The same node pair can have both: a structural DEPENDS_ON edge (created once) and thousands of temporal CALLS_AT events (one per call). Both are immediately visible in MATCH (a)-[r]->(b) — no rebuild required.

Deleting an edge:

engine.delete_edge("service:auth", "DEPENDS_ON", "service:payment")
# removes from rdf_edges SQL and kills ^KG("out",0,...) immediately

Note — bulk ingest: bulk_create_edges is optimized for high-volume ingest (535M edges validated) and intentionally skips the per-edge ^KG write for performance. Edges inserted in bulk are visible to MATCH/BFS only after calling BuildKG() at the end of the ingest session. bulk_create_edges_temporal does write ^KG immediately. create_edge (single) always writes immediately.

Ingest

import time

# Single edge
engine.create_edge_temporal(
    source="service:auth",
    predicate="CALLS_AT",
    target="service:payment",
    timestamp=int(time.time()),
    weight=42.7,            # latency_ms, metric value, or 1.0
)

# Bulk ingest — 134K+ edges/sec (RE2-TT benchmark, 535M edges validated)
edges = [
    {"s": "service:auth",    "p": "CALLS_AT",       "o": "service:payment", "ts": 1712000000, "w": 42.7},
    {"s": "service:payment", "p": "CALLS_AT",       "o": "db:postgres",     "ts": 1712000001, "w": 8.1},
    {"s": "service:auth",    "p": "EMITS_METRIC_AT","o": "metric:cpu",      "ts": 1712000000, "w": 73.2},
]
engine.bulk_create_edges_temporal(edges)

Window Queries

now = int(time.time())

# All calls from auth in the last 5 minutes
edges = engine.get_edges_in_window(
    source="service:auth",
    predicate="CALLS_AT",
    start=now - 300,
    end=now,
)
# [{"s": "service:auth", "p": "CALLS_AT", "o": "service:payment", "ts": 1712000042, "w": 38.2}, ...]

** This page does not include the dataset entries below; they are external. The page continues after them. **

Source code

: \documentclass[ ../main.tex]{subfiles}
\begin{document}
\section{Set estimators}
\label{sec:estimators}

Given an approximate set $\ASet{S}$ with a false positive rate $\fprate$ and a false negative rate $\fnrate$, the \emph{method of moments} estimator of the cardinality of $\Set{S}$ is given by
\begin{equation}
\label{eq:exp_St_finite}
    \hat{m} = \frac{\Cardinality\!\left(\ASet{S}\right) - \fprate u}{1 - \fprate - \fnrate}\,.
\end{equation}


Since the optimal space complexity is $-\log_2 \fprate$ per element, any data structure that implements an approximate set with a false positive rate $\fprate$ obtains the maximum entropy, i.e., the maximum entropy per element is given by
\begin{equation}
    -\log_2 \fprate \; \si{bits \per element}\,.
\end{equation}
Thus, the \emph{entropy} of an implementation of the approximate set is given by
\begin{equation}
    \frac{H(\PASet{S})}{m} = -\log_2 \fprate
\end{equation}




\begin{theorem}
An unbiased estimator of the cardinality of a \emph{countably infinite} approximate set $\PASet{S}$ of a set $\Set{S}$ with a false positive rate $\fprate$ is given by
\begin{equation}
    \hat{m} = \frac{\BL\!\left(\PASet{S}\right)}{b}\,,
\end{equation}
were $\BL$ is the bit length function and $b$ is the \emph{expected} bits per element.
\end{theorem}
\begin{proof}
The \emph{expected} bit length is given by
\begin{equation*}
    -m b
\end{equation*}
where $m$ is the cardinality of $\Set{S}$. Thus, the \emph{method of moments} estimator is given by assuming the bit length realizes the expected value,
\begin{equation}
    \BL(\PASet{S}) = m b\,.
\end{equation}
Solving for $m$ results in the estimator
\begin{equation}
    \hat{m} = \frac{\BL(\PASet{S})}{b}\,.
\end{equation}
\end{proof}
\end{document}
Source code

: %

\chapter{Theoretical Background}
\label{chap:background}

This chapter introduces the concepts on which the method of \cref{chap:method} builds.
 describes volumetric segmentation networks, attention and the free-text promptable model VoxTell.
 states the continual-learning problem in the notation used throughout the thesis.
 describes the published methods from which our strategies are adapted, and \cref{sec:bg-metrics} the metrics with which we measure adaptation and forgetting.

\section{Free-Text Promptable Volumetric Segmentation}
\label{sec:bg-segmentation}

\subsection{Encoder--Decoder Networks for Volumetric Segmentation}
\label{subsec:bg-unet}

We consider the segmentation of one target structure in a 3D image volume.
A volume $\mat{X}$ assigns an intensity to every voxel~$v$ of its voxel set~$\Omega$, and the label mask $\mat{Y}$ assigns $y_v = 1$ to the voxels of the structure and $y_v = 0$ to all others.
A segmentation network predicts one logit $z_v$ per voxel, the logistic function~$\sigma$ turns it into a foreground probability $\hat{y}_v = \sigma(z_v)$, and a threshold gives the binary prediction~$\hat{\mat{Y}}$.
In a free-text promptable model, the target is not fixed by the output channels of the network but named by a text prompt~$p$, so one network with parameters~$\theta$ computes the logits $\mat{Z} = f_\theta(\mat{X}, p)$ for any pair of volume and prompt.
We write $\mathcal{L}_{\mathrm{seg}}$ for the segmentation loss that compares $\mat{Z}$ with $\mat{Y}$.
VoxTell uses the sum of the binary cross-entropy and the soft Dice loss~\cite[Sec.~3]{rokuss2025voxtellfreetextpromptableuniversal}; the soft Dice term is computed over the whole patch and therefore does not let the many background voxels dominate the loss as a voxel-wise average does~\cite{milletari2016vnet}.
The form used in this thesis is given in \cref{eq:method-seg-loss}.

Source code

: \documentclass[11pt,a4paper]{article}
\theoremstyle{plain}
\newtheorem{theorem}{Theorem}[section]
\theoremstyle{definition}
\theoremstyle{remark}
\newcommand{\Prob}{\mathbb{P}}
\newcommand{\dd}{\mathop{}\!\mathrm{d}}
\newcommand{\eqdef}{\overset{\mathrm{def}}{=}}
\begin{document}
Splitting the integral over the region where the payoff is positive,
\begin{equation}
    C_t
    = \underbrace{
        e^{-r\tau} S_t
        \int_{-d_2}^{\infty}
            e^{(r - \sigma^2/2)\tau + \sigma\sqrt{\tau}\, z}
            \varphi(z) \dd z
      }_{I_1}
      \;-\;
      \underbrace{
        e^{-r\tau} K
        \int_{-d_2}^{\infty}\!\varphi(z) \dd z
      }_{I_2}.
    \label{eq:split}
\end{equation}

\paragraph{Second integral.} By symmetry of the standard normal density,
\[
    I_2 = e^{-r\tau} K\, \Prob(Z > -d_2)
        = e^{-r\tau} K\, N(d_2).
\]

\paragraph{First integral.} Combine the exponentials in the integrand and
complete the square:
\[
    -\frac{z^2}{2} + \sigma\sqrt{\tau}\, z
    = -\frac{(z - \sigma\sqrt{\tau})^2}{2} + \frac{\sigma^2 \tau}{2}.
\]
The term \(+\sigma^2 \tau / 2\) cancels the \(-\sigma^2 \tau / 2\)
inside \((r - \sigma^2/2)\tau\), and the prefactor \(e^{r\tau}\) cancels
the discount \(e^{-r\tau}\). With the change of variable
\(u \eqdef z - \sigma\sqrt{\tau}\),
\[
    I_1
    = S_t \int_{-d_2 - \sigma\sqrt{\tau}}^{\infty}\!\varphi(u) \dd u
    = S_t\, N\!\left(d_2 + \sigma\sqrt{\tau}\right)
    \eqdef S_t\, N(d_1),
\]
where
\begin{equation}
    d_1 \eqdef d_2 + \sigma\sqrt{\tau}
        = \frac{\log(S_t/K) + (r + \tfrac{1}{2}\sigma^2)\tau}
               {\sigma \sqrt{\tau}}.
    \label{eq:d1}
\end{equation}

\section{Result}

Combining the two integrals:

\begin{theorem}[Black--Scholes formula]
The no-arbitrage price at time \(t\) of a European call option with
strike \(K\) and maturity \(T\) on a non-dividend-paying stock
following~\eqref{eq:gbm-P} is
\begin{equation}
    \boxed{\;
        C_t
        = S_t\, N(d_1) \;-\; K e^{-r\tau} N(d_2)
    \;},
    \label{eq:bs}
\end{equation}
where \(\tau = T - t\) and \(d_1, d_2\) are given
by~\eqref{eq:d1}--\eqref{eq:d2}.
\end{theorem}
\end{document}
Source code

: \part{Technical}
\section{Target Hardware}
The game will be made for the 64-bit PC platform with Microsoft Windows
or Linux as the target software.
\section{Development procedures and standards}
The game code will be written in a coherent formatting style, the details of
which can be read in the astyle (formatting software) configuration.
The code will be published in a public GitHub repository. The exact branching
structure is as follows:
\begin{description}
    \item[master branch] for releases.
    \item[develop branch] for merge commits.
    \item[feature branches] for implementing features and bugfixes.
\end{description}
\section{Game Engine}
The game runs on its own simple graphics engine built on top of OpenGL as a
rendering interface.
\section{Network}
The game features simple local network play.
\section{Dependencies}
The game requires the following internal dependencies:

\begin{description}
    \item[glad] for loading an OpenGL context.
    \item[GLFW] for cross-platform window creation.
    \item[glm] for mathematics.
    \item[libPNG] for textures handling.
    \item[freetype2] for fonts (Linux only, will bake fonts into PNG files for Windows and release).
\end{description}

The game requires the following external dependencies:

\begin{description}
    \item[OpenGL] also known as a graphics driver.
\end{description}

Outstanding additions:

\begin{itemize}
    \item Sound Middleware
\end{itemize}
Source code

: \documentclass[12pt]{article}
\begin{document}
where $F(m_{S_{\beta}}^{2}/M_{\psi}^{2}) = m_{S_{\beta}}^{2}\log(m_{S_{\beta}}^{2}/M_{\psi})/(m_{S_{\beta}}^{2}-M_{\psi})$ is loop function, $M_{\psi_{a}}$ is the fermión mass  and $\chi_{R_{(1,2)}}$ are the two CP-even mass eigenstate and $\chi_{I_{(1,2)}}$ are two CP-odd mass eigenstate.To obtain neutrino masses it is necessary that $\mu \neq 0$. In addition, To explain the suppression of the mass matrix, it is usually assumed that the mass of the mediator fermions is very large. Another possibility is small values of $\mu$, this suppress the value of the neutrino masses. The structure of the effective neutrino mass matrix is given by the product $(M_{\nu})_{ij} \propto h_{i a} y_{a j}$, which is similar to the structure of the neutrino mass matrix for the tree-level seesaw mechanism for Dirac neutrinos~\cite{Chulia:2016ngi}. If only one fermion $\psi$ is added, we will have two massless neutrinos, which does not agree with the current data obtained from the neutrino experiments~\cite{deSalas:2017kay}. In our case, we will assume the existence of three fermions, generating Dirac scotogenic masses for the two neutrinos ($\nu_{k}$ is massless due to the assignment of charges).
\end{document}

# Edge velocity — call count in last N seconds (reads pre-aggregated bucket, O(1))
velocity = engine.get_edge_velocity("service:auth", window_seconds=300)
# 847

# Burst detection — which nodes exceeded threshold in last N seconds
bursts = engine.find_burst_nodes(predicate="CALLS_AT", window_seconds=60, threshold=500)
# [{"id": "service:auth", "velocity": 1243}, {"id": "service:checkout", "velocity": 731}]

Pre-aggregated Analytics (O(1) per bucket)

now = int(time.time())

# Average latency for auth→payment calls in the last 5 minutes
avg_latency = engine.get_temporal_aggregate(
    source="service:auth",
    predicate="CALLS_AT",
    metric="avg",           # "count" | "sum" | "avg" | "min" | "max"
    ts_start=now - 300,
    ts_end=now,
)
# 41.3  (float, milliseconds)

# All metrics for count, and extremes
count = engine.get_temporal_aggregate("service:auth", "CALLS_AT", "count", now-300, now)
p_min = engine.get_temporal_aggregate("service:auth", "CALLS_AT", "min", now-300, now)
p_max = engine.get_temporal_aggregate("service:auth", "CALLS_AT", "max", now-300, now)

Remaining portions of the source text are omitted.